Stored data:
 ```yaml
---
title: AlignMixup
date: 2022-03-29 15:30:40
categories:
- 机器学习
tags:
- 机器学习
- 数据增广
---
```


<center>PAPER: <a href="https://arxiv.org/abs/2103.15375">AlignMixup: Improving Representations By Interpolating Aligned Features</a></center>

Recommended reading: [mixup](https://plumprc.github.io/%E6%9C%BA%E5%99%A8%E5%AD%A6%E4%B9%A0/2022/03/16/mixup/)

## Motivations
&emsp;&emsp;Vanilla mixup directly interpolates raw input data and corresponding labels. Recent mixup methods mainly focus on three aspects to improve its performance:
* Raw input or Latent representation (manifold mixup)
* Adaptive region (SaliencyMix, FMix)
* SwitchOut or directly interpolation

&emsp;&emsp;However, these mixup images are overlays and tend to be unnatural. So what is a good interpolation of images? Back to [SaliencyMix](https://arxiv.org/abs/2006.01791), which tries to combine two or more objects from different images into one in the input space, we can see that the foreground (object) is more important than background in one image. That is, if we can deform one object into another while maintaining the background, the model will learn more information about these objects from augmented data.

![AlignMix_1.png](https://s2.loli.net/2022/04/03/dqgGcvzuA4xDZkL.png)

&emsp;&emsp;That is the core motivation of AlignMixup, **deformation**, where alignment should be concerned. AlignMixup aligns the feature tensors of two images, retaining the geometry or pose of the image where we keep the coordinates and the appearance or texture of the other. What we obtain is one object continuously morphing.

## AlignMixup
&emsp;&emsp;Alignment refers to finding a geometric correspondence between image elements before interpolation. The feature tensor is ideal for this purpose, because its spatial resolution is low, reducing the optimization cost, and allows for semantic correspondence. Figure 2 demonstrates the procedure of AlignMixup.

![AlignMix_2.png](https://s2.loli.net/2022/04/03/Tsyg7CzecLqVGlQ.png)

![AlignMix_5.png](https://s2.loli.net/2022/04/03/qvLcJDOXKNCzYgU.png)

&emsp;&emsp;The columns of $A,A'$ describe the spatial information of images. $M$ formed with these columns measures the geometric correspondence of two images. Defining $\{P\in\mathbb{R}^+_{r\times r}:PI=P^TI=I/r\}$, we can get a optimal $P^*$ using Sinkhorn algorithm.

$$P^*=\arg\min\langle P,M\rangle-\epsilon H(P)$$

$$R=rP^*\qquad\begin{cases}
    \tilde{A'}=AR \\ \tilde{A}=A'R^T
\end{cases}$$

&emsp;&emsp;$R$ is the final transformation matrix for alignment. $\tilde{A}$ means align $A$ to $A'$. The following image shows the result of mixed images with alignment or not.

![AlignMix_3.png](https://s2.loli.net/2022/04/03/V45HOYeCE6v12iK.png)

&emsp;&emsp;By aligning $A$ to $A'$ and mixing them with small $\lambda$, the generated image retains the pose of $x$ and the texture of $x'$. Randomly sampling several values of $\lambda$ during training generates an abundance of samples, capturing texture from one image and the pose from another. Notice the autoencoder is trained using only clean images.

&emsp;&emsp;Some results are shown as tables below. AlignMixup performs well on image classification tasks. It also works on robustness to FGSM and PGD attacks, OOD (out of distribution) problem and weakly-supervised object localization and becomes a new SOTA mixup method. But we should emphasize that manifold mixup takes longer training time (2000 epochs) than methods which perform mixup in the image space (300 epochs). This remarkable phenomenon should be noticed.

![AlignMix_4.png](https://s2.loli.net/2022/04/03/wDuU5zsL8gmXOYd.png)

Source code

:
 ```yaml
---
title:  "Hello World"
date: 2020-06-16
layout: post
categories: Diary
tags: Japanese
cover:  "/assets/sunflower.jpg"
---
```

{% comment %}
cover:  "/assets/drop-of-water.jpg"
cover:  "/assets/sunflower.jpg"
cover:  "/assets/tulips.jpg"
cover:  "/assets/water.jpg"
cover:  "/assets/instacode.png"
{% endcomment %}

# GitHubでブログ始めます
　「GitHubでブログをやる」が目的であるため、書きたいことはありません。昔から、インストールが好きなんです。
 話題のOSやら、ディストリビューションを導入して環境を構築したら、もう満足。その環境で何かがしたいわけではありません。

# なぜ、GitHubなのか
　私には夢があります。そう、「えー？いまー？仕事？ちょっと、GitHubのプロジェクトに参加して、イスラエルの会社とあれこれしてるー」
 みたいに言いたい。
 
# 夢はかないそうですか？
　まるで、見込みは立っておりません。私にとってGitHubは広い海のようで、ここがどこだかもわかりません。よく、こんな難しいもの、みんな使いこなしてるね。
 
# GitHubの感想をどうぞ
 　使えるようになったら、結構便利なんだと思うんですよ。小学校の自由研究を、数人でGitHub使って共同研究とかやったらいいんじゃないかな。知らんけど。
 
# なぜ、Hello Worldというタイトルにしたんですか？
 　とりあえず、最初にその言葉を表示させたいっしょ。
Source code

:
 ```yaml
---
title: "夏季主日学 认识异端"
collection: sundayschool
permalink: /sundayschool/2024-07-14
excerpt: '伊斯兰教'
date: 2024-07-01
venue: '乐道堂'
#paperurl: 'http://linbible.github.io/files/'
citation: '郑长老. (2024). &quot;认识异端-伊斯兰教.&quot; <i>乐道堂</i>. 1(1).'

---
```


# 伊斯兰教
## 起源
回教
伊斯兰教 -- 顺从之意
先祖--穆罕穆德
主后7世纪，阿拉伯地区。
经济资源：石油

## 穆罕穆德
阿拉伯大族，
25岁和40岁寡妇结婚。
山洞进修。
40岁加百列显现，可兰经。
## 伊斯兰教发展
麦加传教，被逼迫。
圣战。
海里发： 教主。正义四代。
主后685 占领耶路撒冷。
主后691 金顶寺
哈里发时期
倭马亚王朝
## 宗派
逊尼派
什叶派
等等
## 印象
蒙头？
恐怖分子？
---
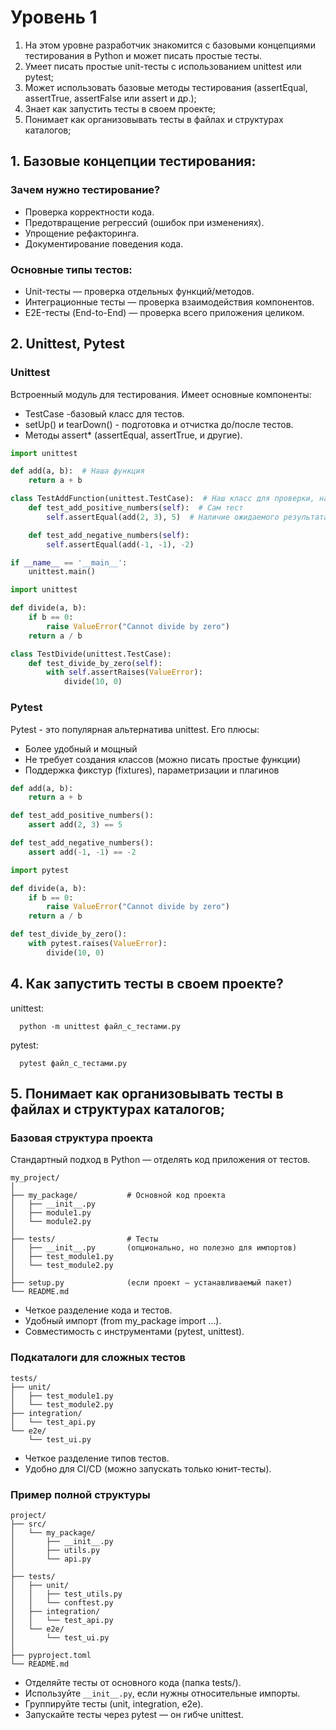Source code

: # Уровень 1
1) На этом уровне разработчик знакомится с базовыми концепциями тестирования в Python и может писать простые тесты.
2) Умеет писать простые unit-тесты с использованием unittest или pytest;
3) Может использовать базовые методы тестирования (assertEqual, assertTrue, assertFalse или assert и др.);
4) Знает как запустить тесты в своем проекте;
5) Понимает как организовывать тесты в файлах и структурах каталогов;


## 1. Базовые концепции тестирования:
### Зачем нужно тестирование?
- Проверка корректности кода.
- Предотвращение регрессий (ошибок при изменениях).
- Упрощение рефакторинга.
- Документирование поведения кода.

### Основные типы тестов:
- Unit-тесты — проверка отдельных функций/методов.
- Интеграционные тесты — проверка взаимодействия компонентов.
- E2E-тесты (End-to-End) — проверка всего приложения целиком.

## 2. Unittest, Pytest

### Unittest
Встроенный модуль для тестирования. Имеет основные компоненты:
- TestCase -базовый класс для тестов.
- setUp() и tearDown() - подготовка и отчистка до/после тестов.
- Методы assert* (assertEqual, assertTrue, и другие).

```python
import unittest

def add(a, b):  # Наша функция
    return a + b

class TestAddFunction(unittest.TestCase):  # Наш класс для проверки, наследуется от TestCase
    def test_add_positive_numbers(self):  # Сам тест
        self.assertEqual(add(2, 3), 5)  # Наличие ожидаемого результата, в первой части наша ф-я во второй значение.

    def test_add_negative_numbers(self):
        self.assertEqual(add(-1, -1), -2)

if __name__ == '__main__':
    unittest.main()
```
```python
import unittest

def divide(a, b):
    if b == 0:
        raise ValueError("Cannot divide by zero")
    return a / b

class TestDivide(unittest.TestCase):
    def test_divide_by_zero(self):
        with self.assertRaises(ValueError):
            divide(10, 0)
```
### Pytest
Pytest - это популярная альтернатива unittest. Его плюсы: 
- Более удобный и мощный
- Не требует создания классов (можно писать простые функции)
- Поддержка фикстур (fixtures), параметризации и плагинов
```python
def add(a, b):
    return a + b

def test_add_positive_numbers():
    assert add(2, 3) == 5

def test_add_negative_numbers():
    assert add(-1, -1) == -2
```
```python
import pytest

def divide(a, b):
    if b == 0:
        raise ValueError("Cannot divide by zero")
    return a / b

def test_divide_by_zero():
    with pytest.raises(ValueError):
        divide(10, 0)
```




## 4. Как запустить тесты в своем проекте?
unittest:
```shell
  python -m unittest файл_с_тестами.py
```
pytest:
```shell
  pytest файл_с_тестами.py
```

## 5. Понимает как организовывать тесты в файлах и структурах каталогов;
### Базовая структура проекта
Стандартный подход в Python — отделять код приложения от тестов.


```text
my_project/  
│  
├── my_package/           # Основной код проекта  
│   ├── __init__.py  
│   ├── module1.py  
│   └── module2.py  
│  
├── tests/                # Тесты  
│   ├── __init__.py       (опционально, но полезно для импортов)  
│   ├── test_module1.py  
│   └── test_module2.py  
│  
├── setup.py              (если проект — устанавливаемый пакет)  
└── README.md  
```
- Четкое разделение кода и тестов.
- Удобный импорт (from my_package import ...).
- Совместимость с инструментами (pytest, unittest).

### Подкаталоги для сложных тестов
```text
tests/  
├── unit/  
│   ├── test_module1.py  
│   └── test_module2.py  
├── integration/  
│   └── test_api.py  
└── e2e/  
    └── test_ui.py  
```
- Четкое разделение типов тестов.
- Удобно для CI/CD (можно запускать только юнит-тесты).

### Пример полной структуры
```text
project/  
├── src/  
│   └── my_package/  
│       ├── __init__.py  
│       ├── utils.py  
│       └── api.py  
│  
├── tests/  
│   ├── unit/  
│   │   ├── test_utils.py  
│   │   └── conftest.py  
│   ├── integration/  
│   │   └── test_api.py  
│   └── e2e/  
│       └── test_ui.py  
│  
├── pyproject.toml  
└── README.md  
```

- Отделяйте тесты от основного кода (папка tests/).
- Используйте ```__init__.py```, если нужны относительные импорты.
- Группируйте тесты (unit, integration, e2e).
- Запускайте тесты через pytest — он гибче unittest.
==
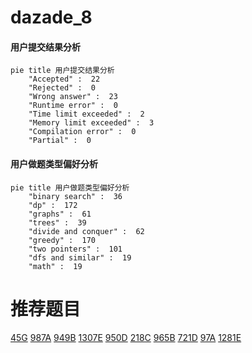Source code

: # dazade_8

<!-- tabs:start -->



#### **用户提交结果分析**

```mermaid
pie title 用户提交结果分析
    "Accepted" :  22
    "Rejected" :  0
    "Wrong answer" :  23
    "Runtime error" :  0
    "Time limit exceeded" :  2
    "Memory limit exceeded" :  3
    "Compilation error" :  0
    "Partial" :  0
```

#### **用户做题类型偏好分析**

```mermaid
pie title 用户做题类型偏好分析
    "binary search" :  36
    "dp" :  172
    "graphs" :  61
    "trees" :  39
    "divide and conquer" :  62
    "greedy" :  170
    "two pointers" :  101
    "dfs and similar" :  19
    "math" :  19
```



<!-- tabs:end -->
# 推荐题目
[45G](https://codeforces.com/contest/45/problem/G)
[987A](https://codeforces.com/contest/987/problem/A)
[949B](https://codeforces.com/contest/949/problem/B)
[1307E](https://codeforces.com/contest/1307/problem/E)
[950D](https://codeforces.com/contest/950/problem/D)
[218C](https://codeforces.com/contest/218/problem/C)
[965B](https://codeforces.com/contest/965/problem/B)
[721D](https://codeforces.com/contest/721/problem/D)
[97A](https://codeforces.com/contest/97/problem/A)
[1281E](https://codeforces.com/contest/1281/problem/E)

» **Task to complete**:
Starting with the line above that holds "or directly interpolation" and stopping with the line that holds "object continuously morphing.", reproduce each line exactly, omitting all other lines.

» **Output of the exercise**:
* SwitchOut or directly interpolation

&emsp;&emsp;However, these mixup images are overlays and tend to be unnatural. So what is a good interpolation of images? Back to [SaliencyMix](https://arxiv.org/abs/2006.01791), which tries to combine two or more objects from different images into one in the input space, we can see that the foreground (object) is more important than background in one image. That is, if we can deform one object into another while maintaining the background, the model will learn more information about these objects from augmented data.

![AlignMix_1.png](https://s2.loli.net/2022/04/03/dqgGcvzuA4xDZkL.png)

&emsp;&emsp;That is the core motivation of AlignMixup, **deformation**, where alignment should be concerned. AlignMixup aligns the feature tensors of two images, retaining the geometry or pose of the image where we keep the coordinates and the appearance or texture of the other. What we obtain is one object continuously morphing.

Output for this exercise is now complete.